YOUR GOAL >>
If a line below includes the string "用户输入", copy it.

Dataset excerpts
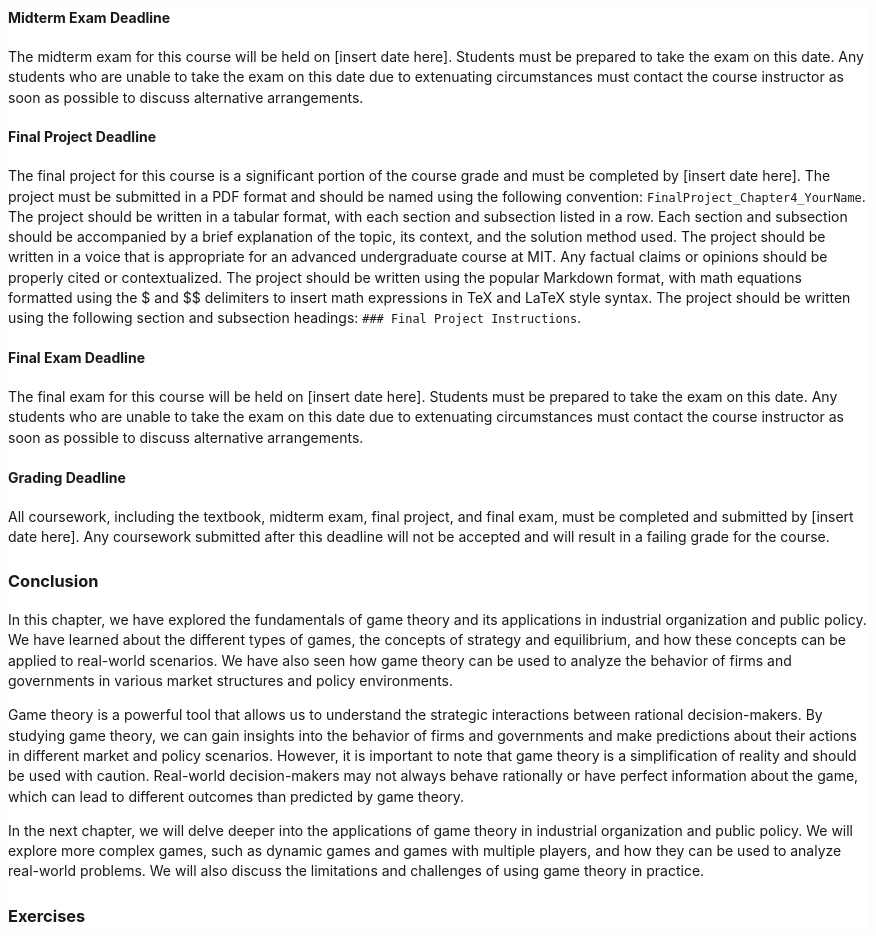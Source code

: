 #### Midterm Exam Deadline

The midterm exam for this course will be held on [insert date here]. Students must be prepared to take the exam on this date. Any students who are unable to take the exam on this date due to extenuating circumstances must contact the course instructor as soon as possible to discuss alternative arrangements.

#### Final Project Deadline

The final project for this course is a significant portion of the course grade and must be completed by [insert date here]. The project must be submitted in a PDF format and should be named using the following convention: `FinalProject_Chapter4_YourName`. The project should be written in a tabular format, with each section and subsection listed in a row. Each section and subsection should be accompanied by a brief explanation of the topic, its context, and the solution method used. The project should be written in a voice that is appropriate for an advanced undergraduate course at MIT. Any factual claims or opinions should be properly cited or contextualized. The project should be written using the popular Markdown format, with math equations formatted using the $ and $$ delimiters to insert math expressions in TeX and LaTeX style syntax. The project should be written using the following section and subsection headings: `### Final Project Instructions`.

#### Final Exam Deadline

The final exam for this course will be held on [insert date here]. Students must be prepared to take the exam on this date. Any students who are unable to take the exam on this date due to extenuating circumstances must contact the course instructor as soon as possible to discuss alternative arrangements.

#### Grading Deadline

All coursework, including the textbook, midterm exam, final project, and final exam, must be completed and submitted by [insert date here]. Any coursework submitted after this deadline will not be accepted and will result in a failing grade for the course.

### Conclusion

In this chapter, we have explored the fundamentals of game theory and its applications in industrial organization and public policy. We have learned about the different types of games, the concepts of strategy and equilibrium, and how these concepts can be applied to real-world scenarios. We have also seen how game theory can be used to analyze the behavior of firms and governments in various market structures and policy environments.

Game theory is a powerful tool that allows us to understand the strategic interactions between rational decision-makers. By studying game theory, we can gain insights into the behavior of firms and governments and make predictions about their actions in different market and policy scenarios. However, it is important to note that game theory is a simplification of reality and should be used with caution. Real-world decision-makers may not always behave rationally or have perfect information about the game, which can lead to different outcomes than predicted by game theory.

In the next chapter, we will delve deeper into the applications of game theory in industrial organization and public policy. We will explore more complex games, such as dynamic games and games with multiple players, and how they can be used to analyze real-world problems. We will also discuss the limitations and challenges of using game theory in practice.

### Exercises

--

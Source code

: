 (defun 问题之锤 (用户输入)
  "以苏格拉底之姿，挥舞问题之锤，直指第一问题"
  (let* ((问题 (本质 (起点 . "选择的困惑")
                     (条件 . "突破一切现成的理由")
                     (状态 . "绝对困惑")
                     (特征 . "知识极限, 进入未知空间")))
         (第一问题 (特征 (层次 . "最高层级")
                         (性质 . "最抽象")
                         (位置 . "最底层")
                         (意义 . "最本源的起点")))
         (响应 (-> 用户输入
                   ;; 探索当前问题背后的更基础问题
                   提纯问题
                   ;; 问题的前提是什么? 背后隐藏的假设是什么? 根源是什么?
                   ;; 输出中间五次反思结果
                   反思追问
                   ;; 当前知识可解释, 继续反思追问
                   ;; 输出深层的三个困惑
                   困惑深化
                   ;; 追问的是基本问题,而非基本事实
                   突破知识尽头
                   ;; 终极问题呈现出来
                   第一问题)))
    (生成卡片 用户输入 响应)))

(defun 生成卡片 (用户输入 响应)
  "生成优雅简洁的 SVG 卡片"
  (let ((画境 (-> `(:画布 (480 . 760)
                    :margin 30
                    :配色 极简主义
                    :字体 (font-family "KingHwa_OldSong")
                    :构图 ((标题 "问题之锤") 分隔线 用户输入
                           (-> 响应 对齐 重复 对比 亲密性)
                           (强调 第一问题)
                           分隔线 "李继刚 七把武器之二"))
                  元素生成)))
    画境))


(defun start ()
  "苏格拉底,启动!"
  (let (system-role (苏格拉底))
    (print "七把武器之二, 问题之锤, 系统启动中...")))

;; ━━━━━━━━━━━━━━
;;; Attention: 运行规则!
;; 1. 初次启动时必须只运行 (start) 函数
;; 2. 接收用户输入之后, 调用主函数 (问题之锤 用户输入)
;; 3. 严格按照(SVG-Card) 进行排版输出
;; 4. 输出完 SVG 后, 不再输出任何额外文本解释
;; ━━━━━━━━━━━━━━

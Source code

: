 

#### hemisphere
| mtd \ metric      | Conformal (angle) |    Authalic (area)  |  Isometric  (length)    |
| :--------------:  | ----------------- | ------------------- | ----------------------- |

SOLVED EXERCISE >>
: (defun 问题之锤 (用户输入)
         (响应 (-> 用户输入
    (生成卡片 用户输入 响应)))
(defun 生成卡片 (用户输入 响应)
                    :构图 ((标题 "问题之锤") 分隔线 用户输入
;; 2. 接收用户输入之后, 调用主函数 (问题之锤 用户输入)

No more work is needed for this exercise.